Focus, and the art of selective hearing

150 150 David DeWolf

I remember very well the pain I caused my Mom when I was young as I intently scoured baseball box scores, watched a Red Sox game, or built Legos. It wasn’t the activities that killed her, it was my being oblivious to anything else that was going on that suck in her craw. I think she honestly thought I was ignoring her. Unfortunately, I literally couldn’t hear.

Now I feel sorry for my poor wife, Teresa. It’s bad enough that I have been unable to resolve my hearing problem and she is my new victim. She sent me to the doctor a few years ago and he confirmed that I had the syndrome commonly known as “being male.”  Unfortunately for her, this seems to be a hereditary defect. Our 7-year-old son has displayed similar symptoms, and I suspect our 2-year-old has the same disease. Today he started to show signs that he has the same ability to tune out everything around him.

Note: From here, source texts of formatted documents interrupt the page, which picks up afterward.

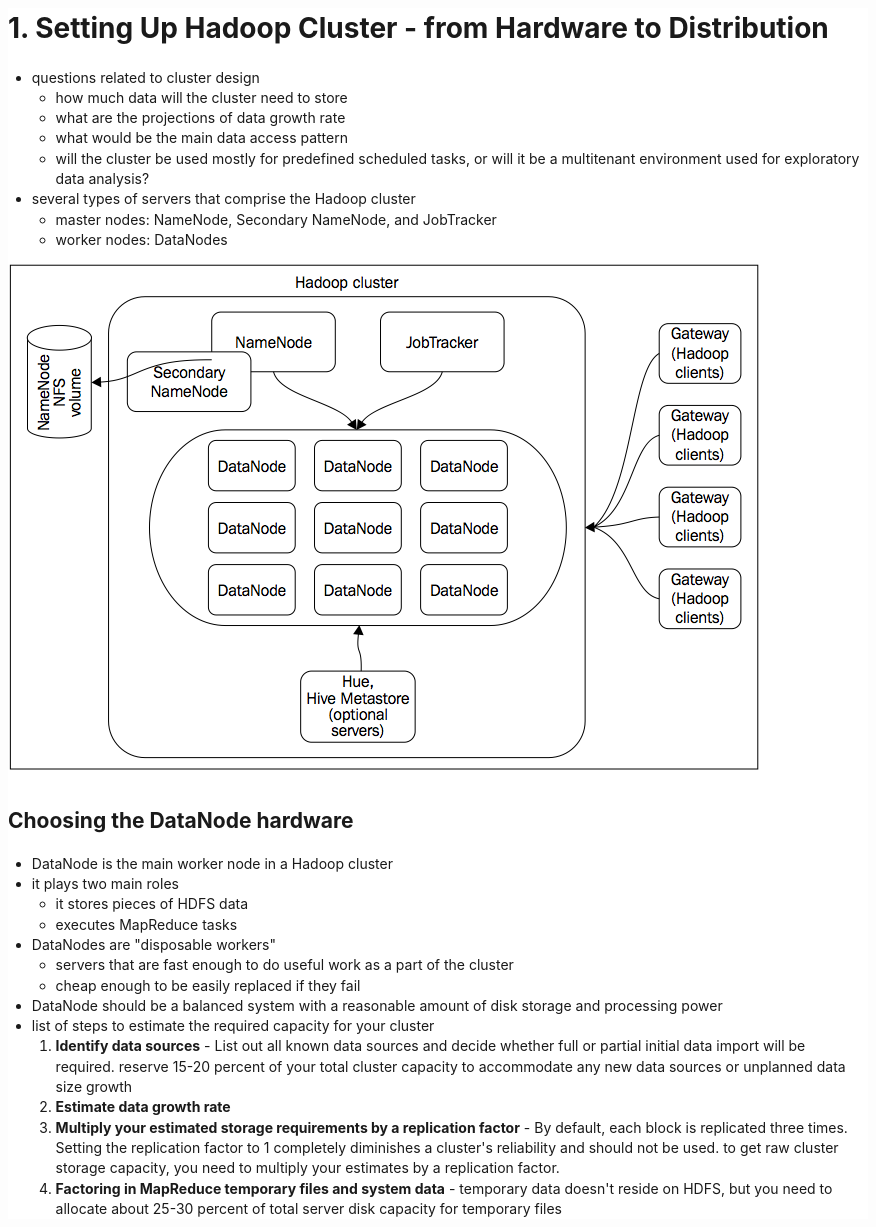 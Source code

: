 # 1. Setting Up Hadoop Cluster - from Hardware to Distribution
* questions related to cluster design
  * how much data will the cluster need to store
  * what are the projections of data growth rate
  * what would be the main data access pattern
  * will the cluster be used mostly for predefined scheduled tasks, or will it be a multitenant environment used for exploratory data analysis?
* several types of servers that comprise the Hadoop cluster
  * master nodes: NameNode, Secondary NameNode, and JobTracker
  * worker nodes: DataNodes

![Typical Hadoop Layout](typical_hadoop_layout.png "Typical Hadoop Layout")

## Choosing the DataNode hardware
* DataNode is the main worker node in a Hadoop cluster
* it plays two main roles
  * it stores pieces of HDFS data
  * executes MapReduce tasks
* DataNodes are "disposable workers"
  * servers that are fast enough to do useful work as a part of the cluster
  * cheap enough to be easily replaced if they fail
* DataNode should be a balanced system with a reasonable amount of disk storage and processing power
* list of steps to estimate the required capacity for your cluster
  1. **Identify data sources** - List out all known data sources and decide whether full or partial initial data import will be required. reserve 15-20 percent of your total cluster capacity to accommodate any new data sources or unplanned data size growth
  2. **Estimate data growth rate**
  3. **Multiply your estimated storage requirements by a replication factor** - By default, each block is replicated three times. Setting the replication factor to 1 completely diminishes a cluster's reliability and should not be used. to get raw cluster storage capacity, you need to multiply your estimates by a replication factor.
  4. **Factoring in MapReduce temporary files and system data** - temporary data doesn't reside on HDFS, but you need to allocate about 25-30 percent of total server disk capacity for temporary files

As with all things in life, I do believe that you can learn something from our disorder. So what is it that this natural skill my boys and I have of “tuning out” can teach us? Focus.

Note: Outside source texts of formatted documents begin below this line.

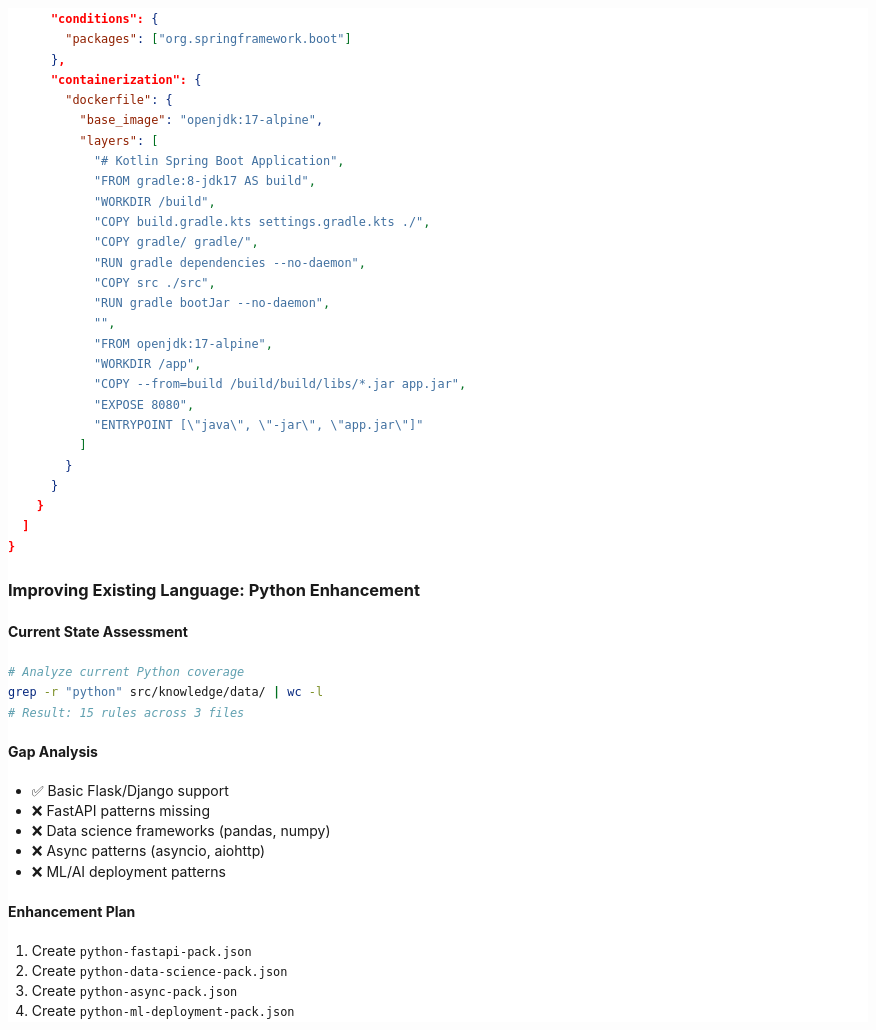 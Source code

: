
 ```json
      "conditions": {
        "packages": ["org.springframework.boot"]
      },
      "containerization": {
        "dockerfile": {
          "base_image": "openjdk:17-alpine",
          "layers": [
            "# Kotlin Spring Boot Application",
            "FROM gradle:8-jdk17 AS build",
            "WORKDIR /build",
            "COPY build.gradle.kts settings.gradle.kts ./",
            "COPY gradle/ gradle/",
            "RUN gradle dependencies --no-daemon",
            "COPY src ./src",
            "RUN gradle bootJar --no-daemon",
            "",
            "FROM openjdk:17-alpine",
            "WORKDIR /app",
            "COPY --from=build /build/build/libs/*.jar app.jar",
            "EXPOSE 8080",
            "ENTRYPOINT [\"java\", \"-jar\", \"app.jar\"]"
          ]
        }
      }
    }
  ]
}
```

### Improving Existing Language: Python Enhancement

#### Current State Assessment
```bash
# Analyze current Python coverage
grep -r "python" src/knowledge/data/ | wc -l
# Result: 15 rules across 3 files
```

#### Gap Analysis
- ✅ Basic Flask/Django support
- ❌ FastAPI patterns missing
- ❌ Data science frameworks (pandas, numpy)
- ❌ Async patterns (asyncio, aiohttp)
- ❌ ML/AI deployment patterns

#### Enhancement Plan
1. Create `python-fastapi-pack.json`
2. Create `python-data-science-pack.json`
3. Create `python-async-pack.json`
4. Create `python-ml-deployment-pack.json`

Too many people think that focus is the ability to tune in to something. It’s not just tuning in that’s important. Focus is also all about tuning out everything else. If you want to have incredible focus, learn to say “No” often. Are you struggling to get something important checked off your to-do list? Start saying “No” to the urgent things that seem to always take priority. Is your business struggling to land clients in your target market? Start saying “No” to those that aren’t in it.

Learning to focus is a great skill to have. To put it into action, start practicing the art of saying “No.” I guarantee it will pay dividends. You might make your significant other a little bit angry, but whatever you’re doing will be done well.